The Australian Communications and Media Authority (AMCA) found the program unfairly identified the school during a segment about racial segregation.

The community was outraged at the way the school and town was portrayed in the segment, filmed in Bowraville last May, which focused on a number of Aboriginal students who had won scholarships to some of Sydney’s elite non-government schools.

The ACMA concluded TCN Channel Nine Pty Ltd (TCN) breached the Commercial Television Industry Code of Practice (2004) by broadcasting the 60 Minutes segment in May last year, which unfairly inferred Bowraville Central School had been physically segregated on racial lines.

In the segment TCN showed only footage of Bowraville Central School while its reporter said: “It wasn’t so long ago that fences separated black and white students at Bowraville schools.”

The ACMA found a viewer would have assumed that Bowraville Central School had been segregated on racial lines by fences.

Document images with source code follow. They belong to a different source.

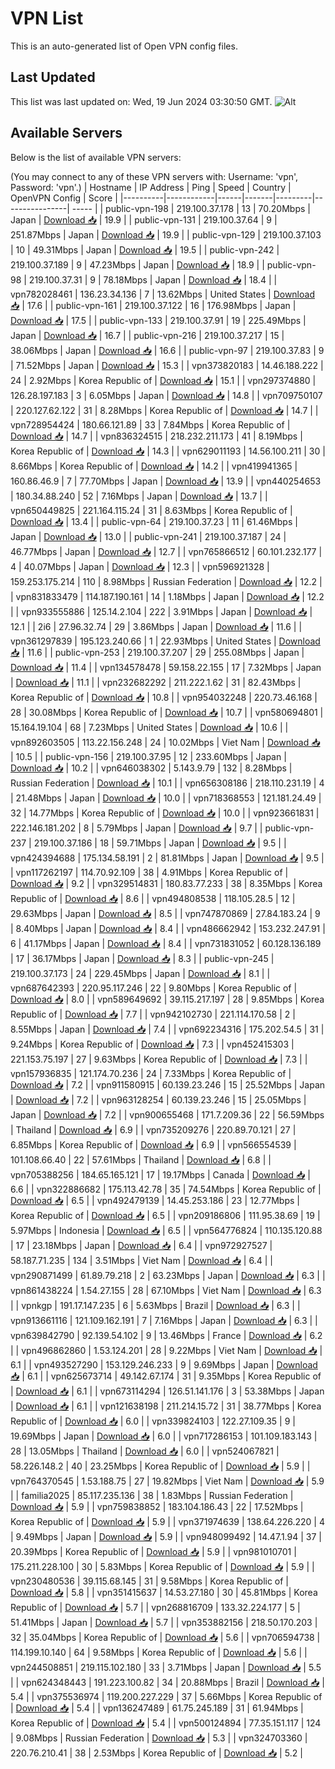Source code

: # VPN List

This is an auto-generated list of Open VPN config files.

## Last Updated

This list was last updated on: Wed, 19 Jun 2024 03:30:50 GMT.
![Alt](https://repobeats.axiom.co/api/embed/186b98318ef1479477931607c1ad7d823f12451f.svg "Repobeats analytics image")

## Available Servers

Below is the list of available VPN servers:

(You may connect to any of these VPN servers with: Username: 'vpn', Password: 'vpn'.)
| Hostname | IP Address | Ping | Speed | Country | OpenVPN Config | Score |
|----------|------------|------|-------|---------|----------------| ----- |
| public-vpn-198 | 219.100.37.178 | 13 | 70.20Mbps | Japan | [Download 📥](./configs/server_0_JP.ovpn) | 19.9 |
| public-vpn-131 | 219.100.37.64 | 9 | 251.87Mbps | Japan | [Download 📥](./configs/server_1_JP.ovpn) | 19.9 |
| public-vpn-129 | 219.100.37.103 | 10 | 49.31Mbps | Japan | [Download 📥](./configs/server_2_JP.ovpn) | 19.5 |
| public-vpn-242 | 219.100.37.189 | 9 | 47.23Mbps | Japan | [Download 📥](./configs/server_3_JP.ovpn) | 18.9 |
| public-vpn-98 | 219.100.37.31 | 9 | 78.18Mbps | Japan | [Download 📥](./configs/server_4_JP.ovpn) | 18.4 |
| vpn782028461 | 136.23.34.136 | 7 | 13.62Mbps | United States | [Download 📥](./configs/server_5_US.ovpn) | 17.6 |
| public-vpn-161 | 219.100.37.122 | 16 | 176.98Mbps | Japan | [Download 📥](./configs/server_6_JP.ovpn) | 17.5 |
| public-vpn-133 | 219.100.37.91 | 19 | 225.49Mbps | Japan | [Download 📥](./configs/server_7_JP.ovpn) | 16.7 |
| public-vpn-216 | 219.100.37.217 | 15 | 38.06Mbps | Japan | [Download 📥](./configs/server_8_JP.ovpn) | 16.6 |
| public-vpn-97 | 219.100.37.83 | 9 | 71.52Mbps | Japan | [Download 📥](./configs/server_9_JP.ovpn) | 15.3 |
| vpn373820183 | 14.46.188.222 | 24 | 2.92Mbps | Korea Republic of | [Download 📥](./configs/server_10_KR.ovpn) | 15.1 |
| vpn297374880 | 126.28.197.183 | 3 | 6.05Mbps | Japan | [Download 📥](./configs/server_11_JP.ovpn) | 14.8 |
| vpn709750107 | 220.127.62.122 | 31 | 8.28Mbps | Korea Republic of | [Download 📥](./configs/server_12_KR.ovpn) | 14.7 |
| vpn728954424 | 180.66.121.89 | 33 | 7.84Mbps | Korea Republic of | [Download 📥](./configs/server_13_KR.ovpn) | 14.7 |
| vpn836324515 | 218.232.211.173 | 41 | 8.19Mbps | Korea Republic of | [Download 📥](./configs/server_14_KR.ovpn) | 14.3 |
| vpn629011193 | 14.56.100.211 | 30 | 8.66Mbps | Korea Republic of | [Download 📥](./configs/server_15_KR.ovpn) | 14.2 |
| vpn419941365 | 160.86.46.9 | 7 | 77.70Mbps | Japan | [Download 📥](./configs/server_16_JP.ovpn) | 13.9 |
| vpn440254653 | 180.34.88.240 | 52 | 7.16Mbps | Japan | [Download 📥](./configs/server_17_JP.ovpn) | 13.7 |
| vpn650449825 | 221.164.115.24 | 31 | 8.63Mbps | Korea Republic of | [Download 📥](./configs/server_18_KR.ovpn) | 13.4 |
| public-vpn-64 | 219.100.37.23 | 11 | 61.46Mbps | Japan | [Download 📥](./configs/server_19_JP.ovpn) | 13.0 |
| public-vpn-241 | 219.100.37.187 | 24 | 46.77Mbps | Japan | [Download 📥](./configs/server_20_JP.ovpn) | 12.7 |
| vpn765866512 | 60.101.232.177 | 4 | 40.07Mbps | Japan | [Download 📥](./configs/server_21_JP.ovpn) | 12.3 |
| vpn596921328 | 159.253.175.214 | 110 | 8.98Mbps | Russian Federation | [Download 📥](./configs/server_22_RU.ovpn) | 12.2 |
| vpn831833479 | 114.187.190.161 | 14 | 1.18Mbps | Japan | [Download 📥](./configs/server_23_JP.ovpn) | 12.2 |
| vpn933555886 | 125.14.2.104 | 222 | 3.91Mbps | Japan | [Download 📥](./configs/server_24_JP.ovpn) | 12.1 |
| 2i6 | 27.96.32.74 | 29 | 3.86Mbps | Japan | [Download 📥](./configs/server_25_JP.ovpn) | 11.6 |
| vpn361297839 | 195.123.240.66 | 1 | 22.93Mbps | United States | [Download 📥](./configs/server_26_US.ovpn) | 11.6 |
| public-vpn-253 | 219.100.37.207 | 29 | 255.08Mbps | Japan | [Download 📥](./configs/server_27_JP.ovpn) | 11.4 |
| vpn134578478 | 59.158.22.155 | 17 | 7.32Mbps | Japan | [Download 📥](./configs/server_28_JP.ovpn) | 11.1 |
| vpn232682292 | 211.222.1.62 | 31 | 82.43Mbps | Korea Republic of | [Download 📥](./configs/server_29_KR.ovpn) | 10.8 |
| vpn954032248 | 220.73.46.168 | 28 | 30.08Mbps | Korea Republic of | [Download 📥](./configs/server_30_KR.ovpn) | 10.7 |
| vpn580694801 | 15.164.19.104 | 68 | 7.23Mbps | United States | [Download 📥](./configs/server_31_US.ovpn) | 10.6 |
| vpn892603505 | 113.22.156.248 | 24 | 10.02Mbps | Viet Nam | [Download 📥](./configs/server_32_VN.ovpn) | 10.5 |
| public-vpn-156 | 219.100.37.95 | 12 | 233.60Mbps | Japan | [Download 📥](./configs/server_33_JP.ovpn) | 10.2 |
| vpn646038302 | 5.143.9.79 | 132 | 8.28Mbps | Russian Federation | [Download 📥](./configs/server_34_RU.ovpn) | 10.1 |
| vpn656308186 | 218.110.231.19 | 4 | 21.48Mbps | Japan | [Download 📥](./configs/server_35_JP.ovpn) | 10.0 |
| vpn718368553 | 121.181.24.49 | 32 | 14.77Mbps | Korea Republic of | [Download 📥](./configs/server_36_KR.ovpn) | 10.0 |
| vpn923661831 | 222.146.181.202 | 8 | 5.79Mbps | Japan | [Download 📥](./configs/server_37_JP.ovpn) | 9.7 |
| public-vpn-237 | 219.100.37.186 | 18 | 59.71Mbps | Japan | [Download 📥](./configs/server_38_JP.ovpn) | 9.5 |
| vpn424394688 | 175.134.58.191 | 2 | 81.81Mbps | Japan | [Download 📥](./configs/server_39_JP.ovpn) | 9.5 |
| vpn117262197 | 114.70.92.109 | 38 | 4.91Mbps | Korea Republic of | [Download 📥](./configs/server_40_KR.ovpn) | 9.2 |
| vpn329514831 | 180.83.77.233 | 38 | 8.35Mbps | Korea Republic of | [Download 📥](./configs/server_41_KR.ovpn) | 8.6 |
| vpn494808538 | 118.105.28.5 | 12 | 29.63Mbps | Japan | [Download 📥](./configs/server_42_JP.ovpn) | 8.5 |
| vpn747870869 | 27.84.183.24 | 9 | 8.40Mbps | Japan | [Download 📥](./configs/server_43_JP.ovpn) | 8.4 |
| vpn486662942 | 153.232.247.91 | 6 | 41.17Mbps | Japan | [Download 📥](./configs/server_44_JP.ovpn) | 8.4 |
| vpn731831052 | 60.128.136.189 | 17 | 36.17Mbps | Japan | [Download 📥](./configs/server_45_JP.ovpn) | 8.3 |
| public-vpn-245 | 219.100.37.173 | 24 | 229.45Mbps | Japan | [Download 📥](./configs/server_46_JP.ovpn) | 8.1 |
| vpn687642393 | 220.95.117.246 | 22 | 9.80Mbps | Korea Republic of | [Download 📥](./configs/server_47_KR.ovpn) | 8.0 |
| vpn589649692 | 39.115.217.197 | 28 | 9.85Mbps | Korea Republic of | [Download 📥](./configs/server_48_KR.ovpn) | 7.7 |
| vpn942102730 | 221.114.170.58 | 2 | 8.55Mbps | Japan | [Download 📥](./configs/server_49_JP.ovpn) | 7.4 |
| vpn692234316 | 175.202.54.5 | 31 | 9.24Mbps | Korea Republic of | [Download 📥](./configs/server_50_KR.ovpn) | 7.3 |
| vpn452415303 | 221.153.75.197 | 27 | 9.63Mbps | Korea Republic of | [Download 📥](./configs/server_51_KR.ovpn) | 7.3 |
| vpn157936835 | 121.174.70.236 | 24 | 7.33Mbps | Korea Republic of | [Download 📥](./configs/server_52_KR.ovpn) | 7.2 |
| vpn911580915 | 60.139.23.246 | 15 | 25.52Mbps | Japan | [Download 📥](./configs/server_53_JP.ovpn) | 7.2 |
| vpn963128254 | 60.139.23.246 | 15 | 25.05Mbps | Japan | [Download 📥](./configs/server_54_JP.ovpn) | 7.2 |
| vpn900655468 | 171.7.209.36 | 22 | 56.59Mbps | Thailand | [Download 📥](./configs/server_55_TH.ovpn) | 6.9 |
| vpn735209276 | 220.89.70.121 | 27 | 6.85Mbps | Korea Republic of | [Download 📥](./configs/server_56_KR.ovpn) | 6.9 |
| vpn566554539 | 101.108.66.40 | 22 | 57.61Mbps | Thailand | [Download 📥](./configs/server_57_TH.ovpn) | 6.8 |
| vpn705388256 | 184.65.165.121 | 17 | 19.17Mbps | Canada | [Download 📥](./configs/server_58_CA.ovpn) | 6.6 |
| vpn322886682 | 175.113.42.78 | 35 | 74.54Mbps | Korea Republic of | [Download 📥](./configs/server_59_KR.ovpn) | 6.5 |
| vpn492479139 | 14.45.253.186 | 23 | 12.77Mbps | Korea Republic of | [Download 📥](./configs/server_60_KR.ovpn) | 6.5 |
| vpn209186806 | 111.95.38.69 | 19 | 5.97Mbps | Indonesia | [Download 📥](./configs/server_61_ID.ovpn) | 6.5 |
| vpn564776824 | 110.135.120.88 | 17 | 23.18Mbps | Japan | [Download 📥](./configs/server_62_JP.ovpn) | 6.4 |
| vpn972927527 | 58.187.71.235 | 134 | 3.51Mbps | Viet Nam | [Download 📥](./configs/server_63_VN.ovpn) | 6.4 |
| vpn290871499 | 61.89.79.218 | 2 | 63.23Mbps | Japan | [Download 📥](./configs/server_64_JP.ovpn) | 6.3 |
| vpn861438224 | 1.54.27.155 | 28 | 67.10Mbps | Viet Nam | [Download 📥](./configs/server_65_VN.ovpn) | 6.3 |
| vpnkgp | 191.17.147.235 | 6 | 5.63Mbps | Brazil | [Download 📥](./configs/server_66_BR.ovpn) | 6.3 |
| vpn913661116 | 121.109.162.191 | 7 | 7.16Mbps | Japan | [Download 📥](./configs/server_67_JP.ovpn) | 6.3 |
| vpn639842790 | 92.139.54.102 | 9 | 13.46Mbps | France | [Download 📥](./configs/server_68_FR.ovpn) | 6.2 |
| vpn496862860 | 1.53.124.201 | 28 | 9.22Mbps | Viet Nam | [Download 📥](./configs/server_69_VN.ovpn) | 6.1 |
| vpn493527290 | 153.129.246.233 | 9 | 9.69Mbps | Japan | [Download 📥](./configs/server_70_JP.ovpn) | 6.1 |
| vpn625673714 | 49.142.67.174 | 31 | 9.35Mbps | Korea Republic of | [Download 📥](./configs/server_71_KR.ovpn) | 6.1 |
| vpn673114294 | 126.51.141.176 | 3 | 53.38Mbps | Japan | [Download 📥](./configs/server_72_JP.ovpn) | 6.1 |
| vpn121638198 | 211.214.15.72 | 31 | 38.77Mbps | Korea Republic of | [Download 📥](./configs/server_73_KR.ovpn) | 6.0 |
| vpn339824103 | 122.27.109.35 | 9 | 19.69Mbps | Japan | [Download 📥](./configs/server_74_JP.ovpn) | 6.0 |
| vpn717286153 | 101.109.183.143 | 28 | 13.05Mbps | Thailand | [Download 📥](./configs/server_75_TH.ovpn) | 6.0 |
| vpn524067821 | 58.226.148.2 | 40 | 23.25Mbps | Korea Republic of | [Download 📥](./configs/server_76_KR.ovpn) | 5.9 |
| vpn764370545 | 1.53.188.75 | 27 | 19.82Mbps | Viet Nam | [Download 📥](./configs/server_77_VN.ovpn) | 5.9 |
| familia2025 | 85.117.235.136 | 38 | 1.83Mbps | Russian Federation | [Download 📥](./configs/server_78_RU.ovpn) | 5.9 |
| vpn759838852 | 183.104.186.43 | 22 | 17.52Mbps | Korea Republic of | [Download 📥](./configs/server_79_KR.ovpn) | 5.9 |
| vpn371974639 | 138.64.226.220 | 4 | 9.49Mbps | Japan | [Download 📥](./configs/server_80_JP.ovpn) | 5.9 |
| vpn948099492 | 14.47.1.94 | 37 | 20.39Mbps | Korea Republic of | [Download 📥](./configs/server_81_KR.ovpn) | 5.9 |
| vpn981010701 | 175.211.228.100 | 30 | 5.83Mbps | Korea Republic of | [Download 📥](./configs/server_82_KR.ovpn) | 5.9 |
| vpn230480536 | 39.115.68.145 | 31 | 9.58Mbps | Korea Republic of | [Download 📥](./configs/server_83_KR.ovpn) | 5.8 |
| vpn351415637 | 14.53.27.180 | 30 | 45.81Mbps | Korea Republic of | [Download 📥](./configs/server_84_KR.ovpn) | 5.7 |
| vpn268816709 | 133.32.224.177 | 5 | 51.41Mbps | Japan | [Download 📥](./configs/server_85_JP.ovpn) | 5.7 |
| vpn353882156 | 218.50.170.203 | 32 | 35.04Mbps | Korea Republic of | [Download 📥](./configs/server_86_KR.ovpn) | 5.6 |
| vpn706594738 | 114.199.10.140 | 64 | 9.58Mbps | Korea Republic of | [Download 📥](./configs/server_87_KR.ovpn) | 5.6 |
| vpn244508851 | 219.115.102.180 | 33 | 3.71Mbps | Japan | [Download 📥](./configs/server_88_JP.ovpn) | 5.5 |
| vpn624348443 | 191.223.100.82 | 34 | 20.88Mbps | Brazil | [Download 📥](./configs/server_89_BR.ovpn) | 5.4 |
| vpn375536974 | 119.200.227.229 | 37 | 5.66Mbps | Korea Republic of | [Download 📥](./configs/server_90_KR.ovpn) | 5.4 |
| vpn136247489 | 61.75.245.189 | 31 | 61.94Mbps | Korea Republic of | [Download 📥](./configs/server_91_KR.ovpn) | 5.4 |
| vpn500124894 | 77.35.151.117 | 124 | 9.08Mbps | Russian Federation | [Download 📥](./configs/server_92_RU.ovpn) | 5.3 |
| vpn324703360 | 220.76.210.41 | 38 | 2.53Mbps | Korea Republic of | [Download 📥](./configs/server_93_KR.ovpn) | 5.2 |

“We’re very pleased about the findings from AMCA,” principal Malcom McFarlane said.

“We just hope that this is the end of the matter and we can move on and all the positive things that come out of Bowraville Central School and the community can be the focus of any media attention.

“This case highlights broadcasters’ need to take care that the footage they use accurately illustrates the issue they are referring to, so viewers are not misled,” chairman of the ACMA Chris Chapman said.

However the ACMA dismissed a claim the segment was inaccurate and unfair in other respects. The ACMA also did not accept a claim the segment had breached a requirement groups not be portrayed in a negative light by unnecessary emphasis on characteristics such as race.